Un velatorio por Moogey Bues. Merecería la pena. Crucé el pasillo para pedir prestado el periódico al señor Wolesky. El señor Wolesky tenía la tele encendida día y noche, y yo siempre debía aporrear su puerta. Entonces abría y decía que con tanto golpe iba a tirar la puerta abajo. Cuando hace cuatro años tuvo un infarto, llamó a una ambulancia, pero se negó a que se lo llevaran hasta que no hubiese terminado un programa de concursos.
El señor Wolesky abrió y me miró airadamente.
– No tienes por qué aporrear la puerta. No estoy sordo, ¿sabes?
– Me preguntaba si podría prestarme su periódico.
– A condición de que me lo devuelvas enseguida. Necesito la programación de la tele.
– Sólo quería ver la sección necrológica.
Abrí el periódico y eché un vistazo a la sección necrológica. Moogey Bues se encontraba en la funeraria de Stiva. A las siete.
Le devolví el periódico al señor Wolesky y le di las gracias.
Telefoneé a la abuela Mazur y le dije que la recogería a las siete. No acepté la invitación a cenar de mi madre, le prometí que no me pondría téjanos para ir al velatorio, colgué el auricular y, para controlar el daño hecho por las tortitas, busqué algo que comer en la nevera que fuese bajo en calorías.

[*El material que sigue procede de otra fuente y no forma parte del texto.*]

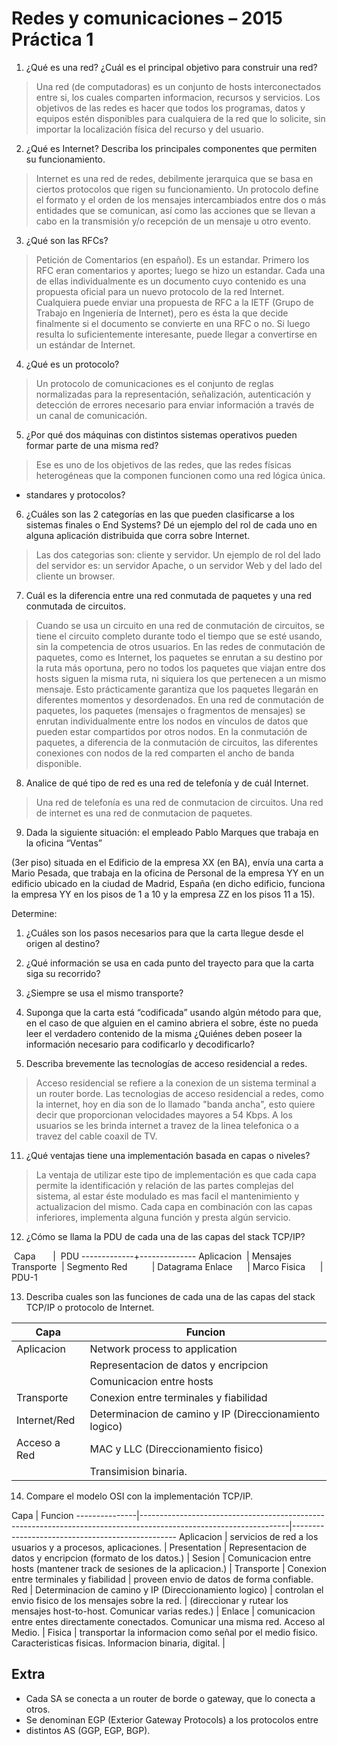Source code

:Redes y comunicaciones – 2015 Práctica 1
========================================


1. ¿Qué es una red? ¿Cuál es el principal objetivo para construir una red?

  > Una red (de computadoras) es un conjunto de hosts interconectados entre si,
  > los cuales comparten informacion, recursos y servicios. Los objetivos de
  > las redes es hacer que todos los programas, datos y equipos estén
  > disponibles para cualquiera de la red que lo solicite, sin importar la
  > localización física del recurso y del usuario.

2. ¿Qué es Internet? Describa los principales componentes que permiten su
funcionamiento.

  > Internet es una red de redes, debilmente jerarquica que se basa en ciertos
  > protocolos que rigen su funcionamiento. Un protocolo define el formato y el
  > orden de los mensajes intercambiados entre dos o más entidades que se
  > comunican, así como las acciones que se llevan a cabo en la transmisión y/o
  > recepción de un mensaje u otro evento.

  <!-- tcp/ip, routers... -->
  <!-- &#45; hardware? -->

3. ¿Qué son las RFCs?

  > Petición de Comentarios (en español). Es un estandar. Primero los RFC eran
  > comentarios y aportes; luego se hizo un estandar. Cada una de ellas
  > individualmente es un documento cuyo contenido es una propuesta oficial
  > para un nuevo protocolo de la red Internet. Cualquiera puede enviar una
  > propuesta de RFC a la IETF (Grupo de Trabajo en Ingeniería de Internet),
  > pero es ésta la que decide finalmente si el documento se convierte en una
  > RFC o no. Si luego resulta lo suficientemente interesante, puede llegar a
  > convertirse en un estándar de Internet.

4. ¿Qué es un protocolo?

  > Un protocolo de comunicaciones es el conjunto de reglas normalizadas para
  > la representación, señalización, autenticación y detección de errores
  > necesario para enviar información a través de un canal de comunicación.

5. ¿Por qué dos máquinas con distintos sistemas operativos pueden formar parte
de una misma red?

  > Ese es uno de los objetivos de las redes, que las redes físicas
  > heterogéneas que la componen funcionen como una red lógica única.

  - standares y protocolos?

6. ¿Cuáles son las 2 categorías en las que pueden clasificarse a los sistemas
finales o End Systems? Dé un ejemplo del rol de cada uno en alguna aplicación
distribuida que corra sobre Internet.

  > Las dos categorias son: cliente y servidor. Un ejemplo de rol del lado del
  > servidor es: un servidor Apache, o un servidor Web y del lado del cliente
  > un browser.

7. Cuál es la diferencia entre una red conmutada de paquetes y una red
conmutada de circuitos.

  > Cuando se usa un circuito en una red de conmutación de circuitos, se tiene
  > el circuito completo durante todo el tiempo que se esté usando, sin la
  > competencia de otros usuarios. En las redes de conmutación de paquetes,
  > como es Internet, los paquetes se enrutan a su destino por la ruta más
  > oportuna, pero no todos los paquetes que viajan entre dos hosts siguen la
  > misma ruta, ni siquiera los que pertenecen a un mismo mensaje. Esto
  > prácticamente garantiza que los paquetes llegarán en diferentes momentos y
  > desordenados. En una red de conmutación de paquetes, los paquetes (mensajes
  > o fragmentos de mensajes) se enrutan individualmente entre los nodos en
  > vínculos de datos que pueden estar compartidos por otros nodos. En la
  > conmutación de paquetes, a diferencia de la conmutación de circuitos, las
  > diferentes conexiones con nodos de la red comparten el ancho de banda
  > disponible.

8. Analice de qué tipo de red es una red de telefonía y de cuál Internet.

  > Una red de telefonía es una red de conmutacion de circuitos.
  > Una red de internet es una red de conmutacion de paquetes.

9. Dada la siguiente situación: el empleado Pablo Marques que trabaja en la
oficina “Ventas”

  (3er piso) situada en el Edificio de la empresa XX (en BA), envía una carta a
  Mario Pesada, que trabaja en la oficina de Personal de la empresa YY en un
  edificio ubicado en la ciudad de Madrid, España (en dicho edificio, funciona la
  empresa YY en los pisos de 1 a 10 y la empresa ZZ en los pisos 11 a 15).

  Determine:

  1. ¿Cuáles son los pasos necesarios para que la carta llegue desde el origen
  al destino?

  2. ¿Qué información se usa en cada punto del trayecto para que la carta siga
  su recorrido?

  3. ¿Siempre se usa el mismo transporte?

  4. Suponga que la carta está “codificada” usando algún método para que, en el
  caso de que alguien en el camino abriera el sobre, éste no pueda leer el
  verdadero contenido de la misma ¿Quiénes deben poseer la información
  necesario para codificarlo y decodificarlo?

10. Describa brevemente las tecnologías de acceso residencial a redes.

  > Acceso residencial se refiere a la conexion de un sistema terminal a un
  > router borde. Las tecnologias de acceso residencial a redes, como la
  > internet, hoy en dia son de lo llamado "banda ancha", esto quiere decir que
  > proporcionan velocidades mayores a 54 Kbps. A los usuarios se les brinda
  > internet a travez de la linea telefonica o a travez del cable coaxil de TV.

11. ¿Qué ventajas tiene una implementación basada en capas o niveles?

  > La ventaja de utilizar este tipo de implementación es que cada capa permite
  > la identificación y relación de las partes complejas del sistema, al estar
  > éste modulado es mas facil el mantenimiento y actualizacion del mismo. Cada
  > capa en combinación con las capas inferiores, implementa alguna función y
  > presta algún servicio.

12. ¿Cómo se llama la PDU de cada una de las capas del stack TCP/IP?


   Capa        |  PDU
  -------------+--------------
  Aplicacion   | Mensajes
  Transporte   | Segmento
  Red          | Datagrama
  Enlace       | Marco
  Fisica       | PDU-1   

13. Describa cuales son las funciones de cada una de las capas del stack TCP/IP
o protocolo de Internet.

  Capa         | Funcion
  -------------|-------------------------------------------------------
  Aplicacion   | Network process to application
               | Representacion de datos y encripcion
               | Comunicacion entre hosts
  Transporte   | Conexion entre terminales y fiabilidad
  Internet/Red | Determinacion de camino y IP (Direccionamiento logico)
  Acceso a Red | MAC y LLC (Direccionamiento fisico)
               | Transimision binaria.

14. Compare el modelo OSI con la implementación TCP/IP.

  Capa           | Funcion
  ---------------|-------------------------------------------------------------------------------------------------------------------|-------------------------------------------------
  Aplicacion     | servicios de red a los usuarios y a procesos, aplicaciones.                                                       |
  Presentation   | Representacion de datos y encripcion (formato de los datos.)                                                      |
  Sesion         | Comunicacion entre hosts (mantener track de sesiones de la aplicacion.)                                           |
  Transporte     | Conexion entre terminales y fiabilidad                                                                            | proveen envio de datos de forma confiable.
  Red            | Determinacion de camino y IP (Direccionamiento logico)                                                            | controlan el envio fisico de los mensajes sobre la red.
                 | (direccionar y rutear los mensajes host-to-host. Comunicar varias redes.)                                         |
  Enlace         | comunicacion entre entes directamente conectados. Comunicar una misma red. Acceso al Medio.                       |
  Fisica         | transportar la informacion como señal por el medio fisico. Caracteristicas fisicas. Informacion binaria, digital. |


Extra
-----

  - Cada SA se conecta a un router de borde o gateway, que lo conecta a otros.
  - Se denominan EGP (Exterior Gateway Protocols) a los protocolos entre
  - distintos AS (GGP, EGP, BGP).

Estaba dando buena cuenta de una ensalada cuando sonó el teléfono.
– ¡Hola! -Era Ranger-. Apuesto a que estás cenando ensalada.
Hice caso omiso de su comentario, y pregunté:
– ¿Tienes algo que decirme sobre Mancuso?
– Mancuso no vive aquí. No viene aquí de visita. No tiene negocios aquí.
– Oye, sólo por pura curiosidad, si tuvieras que buscar veinticuatro ataúdes perdidos, ¿por dónde empezarías?
– ¿Están vacíos o llenos?
Mierda, había olvidado preguntarlo. Cerré fuertemente los ojos. Por favor, Diosito, que estén vacíos, rogué.
Colgué y marqué el número de Eddie Gazzara.
– Eres tú quien paga la llamada -dijo.
– Quiero saber en qué caso está trabajando Morelli.
– La mitad de las veces ni siquiera su capitán sabe en qué asunto está trabajando.
– Lo sé, pero oyes rumores, imagino.
Gazzara dejó escapar un suspiro, y dijo:
– Intentaré averiguar algo.
Morelli era miembro de la brigada antivicio, lo que significaba que estaba en otro edificio, en otra parte de Trenton. La brigada trabajaba mucho con la DEA, el departamento para la lucha contra la droga, y la dirección de aduanas, y mantenía sus proyectos en secreto. De todos modos, los hombres hablaban en los bares y el personal administrativo y las esposas cotilleaban.
Me quité los téjanos y me puse panties y un traje adecuado a las circunstancias. Me calcé unos zapatos de tacón, me apliqué laca en el cabello y rímel en las pestañas, di un paso atrás y me miré. No estaba mal, pero no creía que si Sharon Stone me veía se muriese de rabia y celos.